__Requirement__: From the entries below, pull out each line where "weight" appears.

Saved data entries
[Start of Attachment]

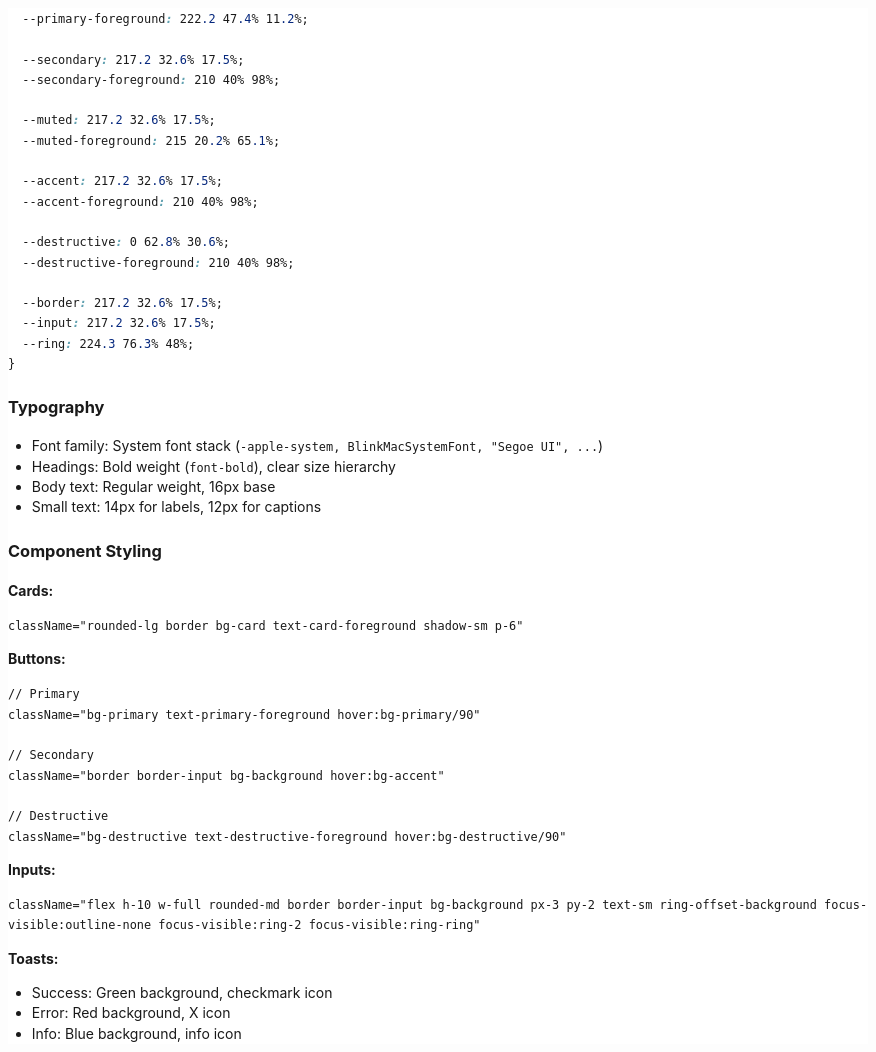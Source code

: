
 ```css
  --primary-foreground: 222.2 47.4% 11.2%;
  
  --secondary: 217.2 32.6% 17.5%;
  --secondary-foreground: 210 40% 98%;
  
  --muted: 217.2 32.6% 17.5%;
  --muted-foreground: 215 20.2% 65.1%;
  
  --accent: 217.2 32.6% 17.5%;
  --accent-foreground: 210 40% 98%;
  
  --destructive: 0 62.8% 30.6%;
  --destructive-foreground: 210 40% 98%;
  
  --border: 217.2 32.6% 17.5%;
  --input: 217.2 32.6% 17.5%;
  --ring: 224.3 76.3% 48%;
}
```

### Typography
- Font family: System font stack (`-apple-system, BlinkMacSystemFont, "Segoe UI", ...`)
- Headings: Bold weight (`font-bold`), clear size hierarchy
- Body text: Regular weight, 16px base
- Small text: 14px for labels, 12px for captions

### Component Styling

**Cards:**
```tsx
className="rounded-lg border bg-card text-card-foreground shadow-sm p-6"
```

**Buttons:**
```tsx
// Primary
className="bg-primary text-primary-foreground hover:bg-primary/90"

// Secondary
className="border border-input bg-background hover:bg-accent"

// Destructive
className="bg-destructive text-destructive-foreground hover:bg-destructive/90"
```

**Inputs:**
```tsx
className="flex h-10 w-full rounded-md border border-input bg-background px-3 py-2 text-sm ring-offset-background focus-visible:outline-none focus-visible:ring-2 focus-visible:ring-ring"
```

**Toasts:**
- Success: Green background, checkmark icon
- Error: Red background, X icon
- Info: Blue background, info icon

[End of Attachment]

__Answer below__:
- Headings: Bold weight (`font-bold`), clear size hierarchy
- Body text: Regular weight, 16px base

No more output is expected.